Entered, according to Act of Congress, in the year 1875, by
CHARLES A. CUTTER,

In the Office of the Librarian of Congress, at Washington.

Gift of a. C. Finney.

11-13-40

PREFATORY NOTE.

There are plenty of treatises on classification, of which accounts may be found in Edwards's Memoirs of Libraries and Petzholdt's Bibliotheca Bibliographica. The classification of the St. Louis Public School Library Catalogue is briefly defended by W. T. Harris in the preface (which is reprinted, with some additions, from the Journal of Speculative Philosophy for 1870). Professor Abbot's plan is explained in a pamphlet printed and in use at Harvard College Library, also in his "Statement respecting the New Catalogue" (part of the report of the examining committee of the library for 1863), and in the North American Review for January, 1869. The plan of Mr. Schwartz, librarian of the Apprentices' Library, New York, is partially set forth in the preface to his catalogue; and a fuller explanation is preparing for publication. For an author-catalogue there are the famous 91 rules of the British Museum* (prefixed to the Catalogue of Printed Books, Vol. 1, 1841, or conveniently arranged in alphabetical order by Th. Nichols in his Handbook for Readers at the British Museum, 1866); Professor Jewett's modification of them (Smithsonian Report on the Construction of Catalogues, 1852); Mr. F. B. Perkins's further modification (in the American Publisher for 1869), and a chapter in the second volume of Edwards. But for a dictionary-catalogue as a whole, and for most of its parts, there is no manual whatever. Nor have any of the above-mentioned works attempted to set forth the rules in a systematic way or to investigate what might be called the first principles of cataloguing. It is to be expected that a first attempt will be incomplete, and I shall be obliged to librarians for criticisms, objections, or new problems, with or without solutions.

#

Compiled by a committee of five, Panizzi, Th. Watts, J. Winter Jones, J. H. Parry, and E. Edwards, in several months of hard labor.
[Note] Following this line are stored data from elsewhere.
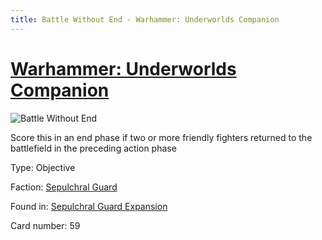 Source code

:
 ```yaml
---
title: Battle Without End - Warhammer: Underworlds Companion
---
```


# [Warhammer: Underworlds Companion](https://guidokessels.github.io/wh-underworlds)

  

![Battle Without End](https://warhammerunderworlds.com/wp-content/uploads/sites/6/2017/12/059_ENG-Battle-Without-End.png)

Score this in an end phase if two or more friendly fighters returned to the battlefield in the preceding action phase

Type: Objective

Faction: [Sepulchral Guard](https://guidokessels.github.io/wh-underworlds/factions/sepulchral-guard)

Found in: [Sepulchral Guard Expansion](https://guidokessels.github.io/wh-underworlds/locations/sepulchral-guard-expansion)

Card number: 59
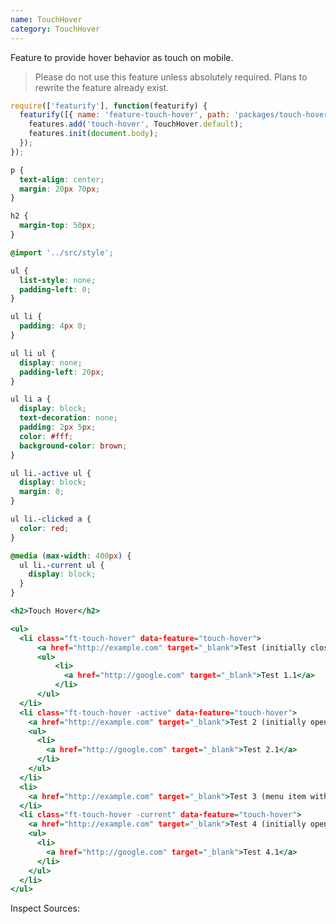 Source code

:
 ```yaml
---
name: TouchHover
category: TouchHover
---
```


Feature to provide hover behavior as touch on mobile.

> Please do not use this feature unless absolutely required. Plans to rewrite the feature already exist.

```types.js
require(['featurify'], function(featurify) {
  featurify([{ name: 'feature-touch-hover', path: 'packages/touch-hover/lib/main.min.js' }, 'base', 'base.features'], function(TouchHover, base, features) {
    features.add('touch-hover', TouchHover.default);
    features.init(document.body);
  });
});
```
```types.css
p {
  text-align: center;
  margin: 20px 70px;
}

h2 {
  margin-top: 50px;
}

@import '../src/style';

ul {
  list-style: none;
  padding-left: 0;
}

ul li {
  padding: 4px 0;
}

ul li ul {
  display: none;
  padding-left: 20px;
}

ul li a {
  display: block;
  text-decoration: none;
  padding: 2px 5px;
  color: #fff;
  background-color: brown;
}

ul li.-active ul {
  display: block;
  margin: 0;
}

ul li.-clicked a {
  color: red;
}

@media (max-width: 400px) {
  ul li.-current ul {
    display: block;
  }
}
```
```types.html
<h2>Touch Hover</h2>

<ul>
  <li class="ft-touch-hover" data-feature="touch-hover">
      <a href="http://example.com" target="_blank">Test (initially closed)</a>
      <ul>
          <li>
            <a href="http://google.com" target="_blank">Test 1.1</a>
          </li>
      </ul>
  </li>
  <li class="ft-touch-hover -active" data-feature="touch-hover">
    <a href="http://example.com" target="_blank">Test 2 (initially opened with active class)</a>
    <ul>
      <li>
        <a href="http://google.com" target="_blank">Test 2.1</a>
      </li>
    </ul>
  </li>
  <li>
    <a href="http://example.com" target="_blank">Test 3 (menu item without submenu)</a>
  </li>
  <li class="ft-touch-hover -current" data-feature="touch-hover">
    <a href="http://example.com" target="_blank">Test 4 (initially opened without active class just on mobile)</a>
    <ul>
      <li>
        <a href="http://google.com" target="_blank">Test 4.1</a>
      </li>
    </ul>
  </li>
</ul>
```

Inspect Sources:
```src:../src/index.js
```
```src:../src/style.scss
```
```types:../lib/style.css hidden
```
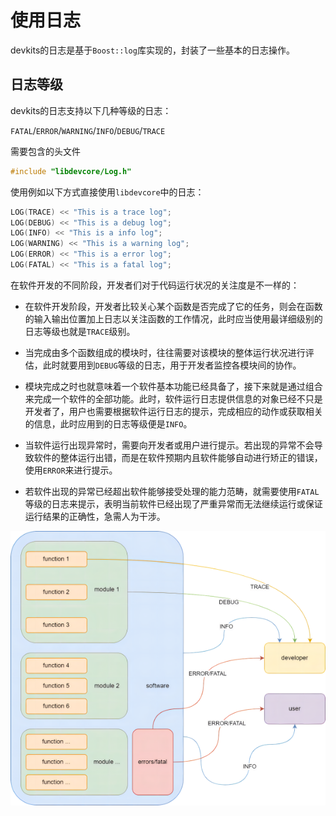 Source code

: # 使用日志

devkits的日志是基于`Boost::log`库实现的，封装了一些基本的日志操作。

## 日志等级

devkits的日志支持以下几种等级的日志：

`FATAL`/`ERROR`/`WARNING`/`INFO`/`DEBUG`/`TRACE`

需要包含的头文件

```c++
#include "libdevcore/Log.h"
```

使用例如以下方式直接使用`libdevcore`中的日志：

```c++
LOG(TRACE) << "This is a trace log";
LOG(DEBUG) << "This is a debug log";
LOG(INFO) << "This is a info log";
LOG(WARNING) << "This is a warning log";
LOG(ERROR) << "This is a error log";
LOG(FATAL) << "This is a fatal log";
```

在软件开发的不同阶段，开发者们对于代码运行状况的关注度是不一样的：

- 在软件开发阶段，开发者比较关心某个函数是否完成了它的任务，则会在函数的输入输出位置加上日志以关注函数的工作情况，此时应当使用最详细级别的日志等级也就是`TRACE`级别。

- 当完成由多个函数组成的模块时，往往需要对该模块的整体运行状况进行评估，此时就要用到`DEBUG`等级的日志，用于开发者监控各模块间的协作。

- 模块完成之时也就意味着一个软件基本功能已经具备了，接下来就是通过组合来完成一个软件的全部功能。此时，软件运行日志提供信息的对象已经不只是开发者了，用户也需要根据软件运行日志的提示，完成相应的动作或获取相关的信息，此时应用到的日志等级便是`INFO`。

- 当软件运行出现异常时，需要向开发者或用户进行提示。若出现的异常不会导致软件的整体运行出错，而是在软件预期内且软件能够自动进行矫正的错误，使用`ERROR`来进行提示。
- 若软件出现的异常已经超出软件能够接受处理的能力范畴，就需要使用`FATAL`等级的日志来提示，表明当前软件已经出现了严重异常而无法继续运行或保证运行结果的正确性，急需人为干涉。

![log_level](../images/log_level.png)
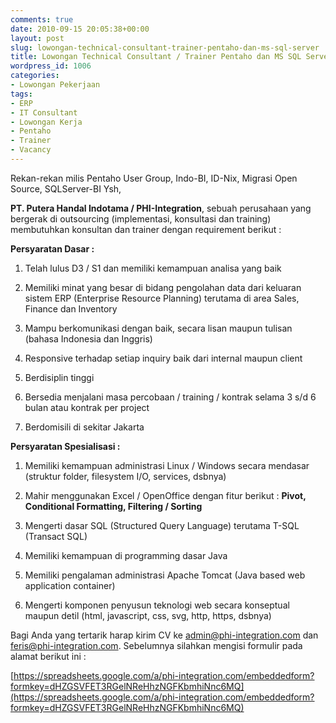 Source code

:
 ```yaml
---
comments: true
date: 2010-09-15 20:05:38+00:00
layout: post
slug: lowongan-technical-consultant-trainer-pentaho-dan-ms-sql-server
title: Lowongan Technical Consultant / Trainer Pentaho dan MS SQL Server
wordpress_id: 1006
categories:
- Lowongan Pekerjaan
tags:
- ERP
- IT Consultant
- Lowongan Kerja
- Pentaho
- Trainer
- Vacancy
---
```


Rekan-rekan milis Pentaho User Group, Indo-BI, ID-Nix, Migrasi Open Source, SQLServer-BI Ysh,

**PT. Putera Handal Indotama / PHI-Integration**, sebuah perusahaan yang bergerak di outsourcing (implementasi, konsultasi dan training) membutuhkan konsultan dan trainer dengan requirement berikut :

**Persyaratan Dasar :**




  1. Telah lulus D3 / S1 dan memiliki kemampuan analisa yang baik


  2. Memiliki minat yang besar di bidang pengolahan data dari keluaran sistem ERP (Enterprise Resource Planning) terutama di area Sales, Finance dan Inventory


  3. Mampu berkomunikasi dengan baik, secara lisan maupun tulisan (bahasa Indonesia dan Inggris)


  4. Responsive terhadap setiap inquiry baik dari internal maupun client


  5. Berdisiplin tinggi


  6. Bersedia menjalani masa percobaan / training / kontrak selama 3 s/d 6 bulan atau kontrak per project


  7. Berdomisili di sekitar Jakarta



**Persyaratan Spesialisasi :**




  1. Memiliki kemampuan administrasi Linux / Windows secara mendasar (struktur folder, filesystem I/O, services, dsbnya)


  2. Mahir menggunakan Excel / OpenOffice dengan fitur berikut : **Pivot, Conditional Formatting, Filtering / Sorting**


  3. Mengerti dasar SQL (Structured Query Language) terutama T-SQL (Transact SQL)


  4. Memiliki kemampuan di programming dasar Java


  5. Memiliki pengalaman administrasi Apache Tomcat (Java based web application container)


  6. Mengerti komponen penyusun teknologi web secara konseptual maupun detil (html, javascript, css, svg, http, https, dsbnya)



Bagi Anda yang tertarik harap kirim CV ke [admin@phi-integration.com](mailto:admin@phi-integration.com) dan [feris@phi-integration.com](mailto:feris@phi-integration.com). Sebelumnya silahkan mengisi  formulir pada alamat berikut ini :

[https://spreadsheets.google.com/a/phi-integration.com/embeddedform?formkey=dHZGSVFET3RGelNReHhzNGFKbmhiNnc6MQ](https://spreadsheets.google.com/a/phi-integration.com/embeddedform?formkey=dHZGSVFET3RGelNReHhzNGFKbmhiNnc6MQ)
To these may now be added: Condensed rules for an author and title catalogue, prepared by the co-operation committee, A. L. A. (printed in the Appendix of the present Rules); F: B. Perkins's San Francisco cataloguing (1884); C: Dziatzko's Instruction für die Ordnung der Titel im alphabetischen Zettelkatalog der Univ. Bibliothek zu Breslau (1886), of which an adaptation by Mr. K. A: Linderfelt will shortly be published; Melvil Dewey's Condensed rules for a card catalogue, with 36 sample cards (published in the Library notes, v. 1, no. 2, 1886, and reprinted as "Rules for author and classed catalogs;" with changes, additions, and a "Bibliography of catalog rules by Mary Salome Cutler, Boston, 1888, and again as 'Library School rules," Boston, 1889); G. Fumagalli's Cataloghi di biblioteche (1887); H: B. Wheatley's How to catalogue a library (1889); and various discussions in the Library journal, the Neuer Anzeiger, and the Centralblatt für Bibliothekswesen.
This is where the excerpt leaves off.